As part of a research study at Harvard University, our researchers interviewed 1,771 Americans in bankruptcy courts across the country. To our surprise, half said that illness or medical bills drove them to bankruptcy. So each year, 2 million Americans -- those who file and their dependents -- face the double disaster of illness and bankruptcy.
But the bigger surprise was that three-quarters of the medically bankrupt had health insurance.
How did illness bankrupt middle-class Americans with health insurance? For some, high co-payments, deductibles, exclusions from coverage and other loopholes left them holding the bag for thousands of dollars in out-of-pocket costs when serious illness struck. But even families with Cadillac coverage were often bankrupted by medical problems.
Too sick to work, they suddenly lost their jobs. With the jobs went most of their income and their health insurance -- a quarter of all employers cancel coverage the day you leave work because of a disabling illness; another quarter do so in less than a year. Many of the medically bankrupt qualified for some disability payments (eventually), and had the right under the COBRA law to continue their health coverage -- if they paid for it themselves. But how many families can afford a $1,000 monthly premium for coverage under COBRA, especially after the breadwinner has lost his or her job?

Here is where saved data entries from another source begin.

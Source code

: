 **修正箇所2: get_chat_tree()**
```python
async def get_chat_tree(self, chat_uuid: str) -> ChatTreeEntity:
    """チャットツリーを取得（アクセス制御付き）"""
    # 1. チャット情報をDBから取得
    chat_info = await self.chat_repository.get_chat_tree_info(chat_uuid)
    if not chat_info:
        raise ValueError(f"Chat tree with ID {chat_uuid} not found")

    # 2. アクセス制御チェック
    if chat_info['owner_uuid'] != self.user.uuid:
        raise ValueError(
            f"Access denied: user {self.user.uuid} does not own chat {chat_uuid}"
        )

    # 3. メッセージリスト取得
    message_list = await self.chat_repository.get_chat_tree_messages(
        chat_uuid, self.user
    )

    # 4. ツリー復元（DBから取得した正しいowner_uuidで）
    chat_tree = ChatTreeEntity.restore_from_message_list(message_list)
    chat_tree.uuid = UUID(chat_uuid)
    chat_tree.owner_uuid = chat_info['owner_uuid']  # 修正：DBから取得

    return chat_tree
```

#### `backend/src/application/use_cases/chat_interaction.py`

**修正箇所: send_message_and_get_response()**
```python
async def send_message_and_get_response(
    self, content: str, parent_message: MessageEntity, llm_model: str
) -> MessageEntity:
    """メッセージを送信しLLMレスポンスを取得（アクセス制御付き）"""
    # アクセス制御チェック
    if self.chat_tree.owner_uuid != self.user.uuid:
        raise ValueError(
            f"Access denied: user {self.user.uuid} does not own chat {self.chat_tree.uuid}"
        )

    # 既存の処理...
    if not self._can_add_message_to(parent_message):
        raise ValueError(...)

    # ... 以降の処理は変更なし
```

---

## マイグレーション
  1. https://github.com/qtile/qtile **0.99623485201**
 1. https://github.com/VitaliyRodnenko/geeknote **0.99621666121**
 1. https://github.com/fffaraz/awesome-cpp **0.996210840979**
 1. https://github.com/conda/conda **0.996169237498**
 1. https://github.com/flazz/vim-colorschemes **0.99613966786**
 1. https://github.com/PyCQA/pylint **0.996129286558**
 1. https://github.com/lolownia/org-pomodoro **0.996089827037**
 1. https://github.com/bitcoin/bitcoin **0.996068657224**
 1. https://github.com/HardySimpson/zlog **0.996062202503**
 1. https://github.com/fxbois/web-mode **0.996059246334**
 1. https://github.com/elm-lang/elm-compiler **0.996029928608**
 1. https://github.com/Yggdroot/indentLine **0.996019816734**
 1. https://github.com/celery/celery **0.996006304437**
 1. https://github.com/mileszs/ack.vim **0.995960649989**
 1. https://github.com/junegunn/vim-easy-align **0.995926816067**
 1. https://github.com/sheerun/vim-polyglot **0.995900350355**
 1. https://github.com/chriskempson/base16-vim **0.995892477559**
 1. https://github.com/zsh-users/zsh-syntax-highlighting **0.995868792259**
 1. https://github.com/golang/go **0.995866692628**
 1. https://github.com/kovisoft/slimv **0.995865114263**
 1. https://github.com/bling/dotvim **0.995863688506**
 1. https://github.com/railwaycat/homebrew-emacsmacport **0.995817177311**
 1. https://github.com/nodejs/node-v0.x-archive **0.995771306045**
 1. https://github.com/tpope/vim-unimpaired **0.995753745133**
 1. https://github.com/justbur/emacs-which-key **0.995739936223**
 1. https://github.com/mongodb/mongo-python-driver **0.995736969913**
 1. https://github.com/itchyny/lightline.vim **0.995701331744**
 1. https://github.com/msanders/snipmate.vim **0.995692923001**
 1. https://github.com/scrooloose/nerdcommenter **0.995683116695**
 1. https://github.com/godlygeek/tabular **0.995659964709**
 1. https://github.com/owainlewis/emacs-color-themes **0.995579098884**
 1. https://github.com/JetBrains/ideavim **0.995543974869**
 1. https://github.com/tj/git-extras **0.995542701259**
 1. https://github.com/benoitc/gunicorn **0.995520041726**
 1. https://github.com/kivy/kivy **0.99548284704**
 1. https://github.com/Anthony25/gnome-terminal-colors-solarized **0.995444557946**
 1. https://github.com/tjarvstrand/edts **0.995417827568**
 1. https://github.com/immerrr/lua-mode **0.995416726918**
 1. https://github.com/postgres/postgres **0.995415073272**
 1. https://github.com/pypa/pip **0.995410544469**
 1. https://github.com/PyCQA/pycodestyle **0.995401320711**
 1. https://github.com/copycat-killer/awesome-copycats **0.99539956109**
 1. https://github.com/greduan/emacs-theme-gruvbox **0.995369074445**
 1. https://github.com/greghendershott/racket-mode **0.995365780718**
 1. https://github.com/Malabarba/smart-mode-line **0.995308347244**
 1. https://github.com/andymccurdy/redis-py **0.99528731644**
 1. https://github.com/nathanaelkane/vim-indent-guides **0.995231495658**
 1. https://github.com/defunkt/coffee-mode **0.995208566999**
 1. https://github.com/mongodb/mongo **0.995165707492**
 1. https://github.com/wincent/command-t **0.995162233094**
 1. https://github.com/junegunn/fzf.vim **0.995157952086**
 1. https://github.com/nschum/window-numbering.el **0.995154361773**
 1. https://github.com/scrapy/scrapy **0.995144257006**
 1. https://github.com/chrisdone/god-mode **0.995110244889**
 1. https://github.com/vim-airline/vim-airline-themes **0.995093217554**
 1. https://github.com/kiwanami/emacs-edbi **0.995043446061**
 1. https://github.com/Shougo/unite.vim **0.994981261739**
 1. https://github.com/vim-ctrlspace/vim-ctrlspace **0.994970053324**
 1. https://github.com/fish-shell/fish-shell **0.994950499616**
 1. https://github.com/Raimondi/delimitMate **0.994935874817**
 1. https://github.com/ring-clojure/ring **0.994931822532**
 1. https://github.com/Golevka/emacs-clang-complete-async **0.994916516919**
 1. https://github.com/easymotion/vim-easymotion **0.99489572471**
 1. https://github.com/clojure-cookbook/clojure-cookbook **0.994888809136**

Often, the medical bills arrived just as the insurance and the paycheck disappeared.
Bankrupt families lost more than just assets. One out of five went without food. A third had their utilities shut off, and nearly two-thirds skipped needed doctor or dentist visits. These families struggled to stay out of bankruptcy. They arrived at the bankruptcy courthouse exhausted and emotionally spent, brought low by a health care system that could offer physical cures but that left them financially devastated.
Many in Congress have a response to the problem of the growing number of medical bankruptcies: make it harder for families to file bankruptcy regardless of the reason for their financial troubles. Bankruptcy legislation -- widely known as the credit industry wish list -- has been introduced yet again to increase costs and decrease protection for every family that turns to the bankruptcy system for help. With the dramatic rise in medical bankruptcies now documented, this tired approach would be no different than a congressional demand to close hospitals in response to a flu epidemic. Making bankruptcy harder puts the fallout from a broken health care system back on families, leaving them with no escape.
The problem is not in the bankruptcy laws. The problem is in the health care finance system and in chronic debates about reforming it. The Harvard study shows:
Health insurance isn't an on-off switch, giving full protection to everyone who has it. There is real coverage and there is faux coverage. Policies that can be canceled when you need them most are often useless. So is bare-bones coverage like the Utah Medicaid program pioneered by new Health and Human Services Secretary Mike Leavitt; it pays for primary care visits but not specialists or hospital care. We need to talk about quality, durable coverage, not just about how to get more names listed on nearly-useless insurance policies.
The link between jobs and health insurance is strained beyond the breaking point. A harsh fact of life in America is that illness leads to job loss, and that can mean a double kick when people lose their insurance. Promising them high-priced coverage through COBRA is meaningless if they can't afford to pay. Comprehensive health insurance is the only real solution, not just for the poor but for middle-class Americans as well.
Without better coverage, millions more Americans will be hit by medical bankruptcy over the next decade. It will not be limited to the poorly educated, the barely employed or the uninsured. The people financially devastated by a serious illness are at the heart of the middle class.
Every 30 seconds in the United States, someone files for bankruptcy in the aftermath of a serious health problem. Time is running out. A broken health care system is bankrupting families across this country.
The writer is a law professor at Harvard University.